Veniamo poi all'aspetto più tecnico relativo alla “navigabilità” del tratto di fiume. Qui sono stati fatti grandi passi avanti con l'entrata a regime dell'invaso del Bilancino nell'Alto Mugello. Questo enorme “polmone idrico” permette infatti di regolamentare la quantità d'acqua che viene immessa, attraverso la Sieve, ultimo notevole affluente a monte della città, nell'alveo dell'Arno. Questo dovrebbe (secondo i tecnici) garantire una certa sicurezza per la città nel caso di copiose precipitazioni piovose autunnali o invernali limitando o impedendo l'afflusso di acque da tutto il vasto bacino mugellano e, di contro, garantire nella stagione secca una presenza di acqua sufficiente alle attività fluviali ed all'approvigionamento idrico. In effetti, su questo secondo punto, possiamo constatare che il livello del fiume si mantiene costante anche nei periodi più secchi e caldi dell'anno. I primi anni ricordo che, in occasione dei periodi di grande calura, i nostri barcaioli dovevano controllare preventivamente ogni giorno se, lungo il percorso previsto, non vi fossero pietre (o altri oggetti) quasi affioranti dal fondo che avrebbero potuto creare problemi col buio serale.
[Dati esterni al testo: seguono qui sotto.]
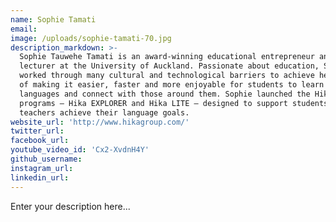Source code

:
 ```yaml
---
name: Sophie Tamati
email:
image: /uploads/sophie-tamati-70.jpg
description_markdown: >-
  Sophie Tauwehe Tamati is an award-winning educational entrepreneur and senior
  lecturer at the University of Auckland. Passionate about education, Sophie
  worked through many cultural and technological barriers to achieve her dream
  of making it easier, faster and more enjoyable for students to learn other
  languages and connect with those around them. Sophie launched the Hika
  programs – Hika EXPLORER and Hika LITE – designed to support students and
  teachers achieve their language goals.
website_url: 'http://www.hikagroup.com/'
twitter_url:
facebook_url:
youtube_video_id: 'Cx2-XvdnH4Y'
github_username:
instagram_url:
linkedin_url:
---
```


Enter your description here...
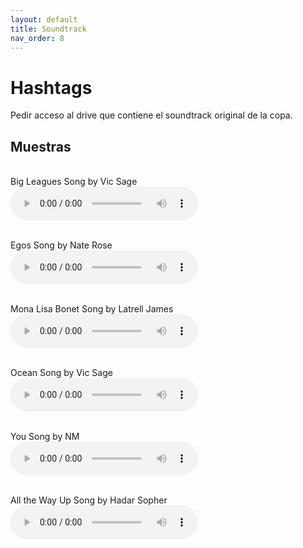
 ```yaml
---
layout: default
title: Soundtrack
nav_order: 8
---
```


# Hashtags

Pedir acceso al drive que contiene el soundtrack original de la copa.


## Muestras
<br>
Big Leagues Song by Vic Sage<br>
<audio controls>
  <source src="../../assets/audio/big-leagues.mp3" type="audio/mpeg">
</audio>
<br>
<br>

Egos Song by Nate Rose<br>
<audio controls>
  <source src="../../assets/audio/egos.mp3" type="audio/mpeg">
</audio><br><br>

Mona Lisa Bonet Song by Latrell James<br>
<audio controls>
  <source src="../../assets/audio/mona-lisa.mp3" type="audio/mpeg">
</audio><br><br>

Ocean Song by Vic Sage<br>
<audio controls>
  <source src="../../assets/audio/ocean.mp3" type="audio/mpeg">
</audio><br><br>

You Song by NM<br>
<audio controls>
  <source src="../../assets/audio/you.mp3" type="audio/mpeg">
</audio><br><br>

All the Way Up Song by Hadar Sopher<br>
<audio controls>
  <source src="../../assets/audio/all-the-way-up.mp3" type="audio/mpeg">
</audio><br><br>

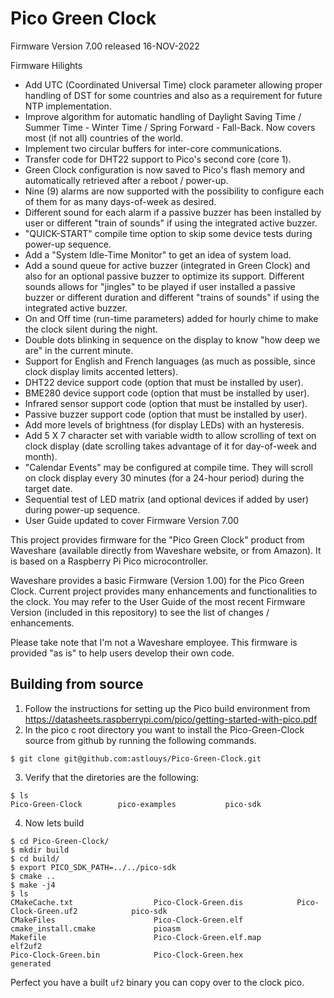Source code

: # Pico Green Clock
Firmware Version 7.00 released 16-NOV-2022

Firmware Hilights

- Add UTC (Coordinated Universal Time) clock parameter allowing proper handling of DST for some countries and also as a requirement for future NTP implementation.
- Improve algorithm for automatic handling of Daylight Saving Time / Summer Time - Winter Time / Spring Forward - Fall-Back. Now covers most (if not all) countries of the world.
- Implement two circular buffers for inter-core communications.
- Transfer code for DHT22 support to Pico's second core (core 1).
- Green Clock configuration is now saved to Pico's flash memory and automatically retrieved after a reboot / power-up.
- Nine (9) alarms are now supported with the possibility to configure each of them for as many days-of-week as desired.
- Different sound for each alarm if a passive buzzer has been installed by user or different "train of sounds" if using the integrated active buzzer.
- "QUICK-START" compile time option to skip some device tests during power-up sequence.
- Add a "System Idle-Time Monitor" to get an idea of system load.
- Add a sound queue for active buzzer (integrated in Green Clock) and also for an optional passive buzzer to optimize its support. Different sounds allows for "jingles" to be played if user installed a passive buzzer or different duration and different "trains of sounds" if using the integrated active buzzer.
- On and Off time (run-time parameters) added for hourly chime to make the clock silent during the night.
- Double dots blinking in sequence on the display to know "how deep we are" in the current minute.
- Support for English and French languages (as much as possible, since clock display limits accented letters).
- DHT22 device support code (option that must be installed by user).
- BME280 device support code (option that must be installed by user).
- Infrared sensor support code (option that must be installed by user).
- Passive buzzer support code (option that must be installed by user).
- Add more levels of brightness (for display LEDs) with an hysteresis.
- Add 5 X 7 character set with variable width to allow scrolling of text on clock display (date scrolling takes advantage of it for day-of-week and month).
- "Calendar Events" may be configured at compile time. They will scroll on clock display every 30 minutes (for a 24-hour period) during the target date.
- Sequential test of LED matrix (and optional devices if added by user) during power-up sequence.
- User Guide updated to cover Firmware Version 7.00

This project provides firmware for the "Pico Green Clock" product from Waveshare (available directly from Waveshare website, or from Amazon).
It is based on a Raspberry Pi Pico microcontroller.

Waveshare provides a basic Firmware (Version 1.00) for the Pico Green Clock. Current project provides many enhancements and functionalities to the clock.
You may refer to the User Guide of the most recent Firmware Version (included in this repository) to see the list of changes / enhancements.

Please take note that I'm not a Waveshare employee. This firmware is provided "as is" to help users develop their own code.

## Building from source
1. Follow the instructions for setting up the Pico build environment from https://datasheets.raspberrypi.com/pico/getting-started-with-pico.pdf
2. In the pico c root directory you want to install the Pico-Green-Clock source from github by running the following commands.
```
$ git clone git@github.com:astlouys/Pico-Green-Clock.git
```
3. Verify that the diretories are the following:
```
$ ls
Pico-Green-Clock        pico-examples           pico-sdk
```
4. Now lets build
```
$ cd Pico-Green-Clock/
$ mkdir build
$ cd build/
$ export PICO_SDK_PATH=../../pico-sdk
$ cmake ..
$ make -j4
$ ls
CMakeCache.txt                  Pico-Clock-Green.dis            Pico-Clock-Green.uf2            pico-sdk
CMakeFiles                      Pico-Clock-Green.elf            cmake_install.cmake             pioasm
Makefile                        Pico-Clock-Green.elf.map        elf2uf2
Pico-Clock-Green.bin            Pico-Clock-Green.hex            generated
```
Perfect you have a built `uf2` binary you can copy over to the clock pico.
Il livello dell'acqua calava, effettivamente, di molto nel corso della stagione estiva (anche di quasi due metri fra il livello normale di inizio giugno e quello di agosto) ed anche da un giorno all'altro la situazione poteva variare notevolmente.
Rimane sottinteso, comunque, che molto rimane da fare, almeno sotto l'aspetto della qualità dell'acqua, se non sotto l'aspetto chimico, quantomeno dal punto di vista puramente “cromatico” che, ancora oggi, non invoglia alla balneazione...

Mi si permetta, per concludere, con una curiosità a metà strada fra l'attualità e la casualità, peraltro senza voler essere né polemico né, tantomeno, menagramo.
Giusto qualche mese fa, è stato pubblicato da AB Edizioni, un bellissimo volume, a cura di Filippo Giovannelli e Giuseppe Sabella, dal titolo “I colori dell'alluvione” con in copertina una immagine di Joe Blaustein. I più arguti di voi, guardando l'immagine del 1966, forse avranno già inteso dove voglio andare a parare... Nella foto si vede una automobile, una FIAT 850, capovolta con chiari i segni dell'acqua che l'ha trascinata in quella strana posizione; sullo sfondo, il Ponte Vecchio, visibilmente maltrattato dalla piena di poche ore prima, dall'altra parte del fiume il Loggiato del lungarno Archibusieri. Capito dove siamo? Dove si trovava quella povera 850? Ebbene sì! Quello era lungarno Torrigiani. E guardate adesso la seconda immagine (ripresa dal sito www.repubblica.it). Lo sfondo è lo stesso (anche se il Ponte Vecchio appare in condizioni migliori), l'Arno è sempre lì, gli Archibusieri pure ed anche le auto parcheggiate portano i segni dell'acqua. Unica differenza? La data: 25 maggio 2016.





Conclusione 1: che venga dal fiume o che venga dalla terra, l'acqua, quando è tanta, crea sempre problemi.
Conclusione 2: non sembra proprio che siano passati cinquanta anni fra la prima e la seconda fotografia...
Conclusione 3: venite pure tranquilli a godervi i nostri spettacoli! ...magari non parcheggiate l'auto in lungarno Torrigiani!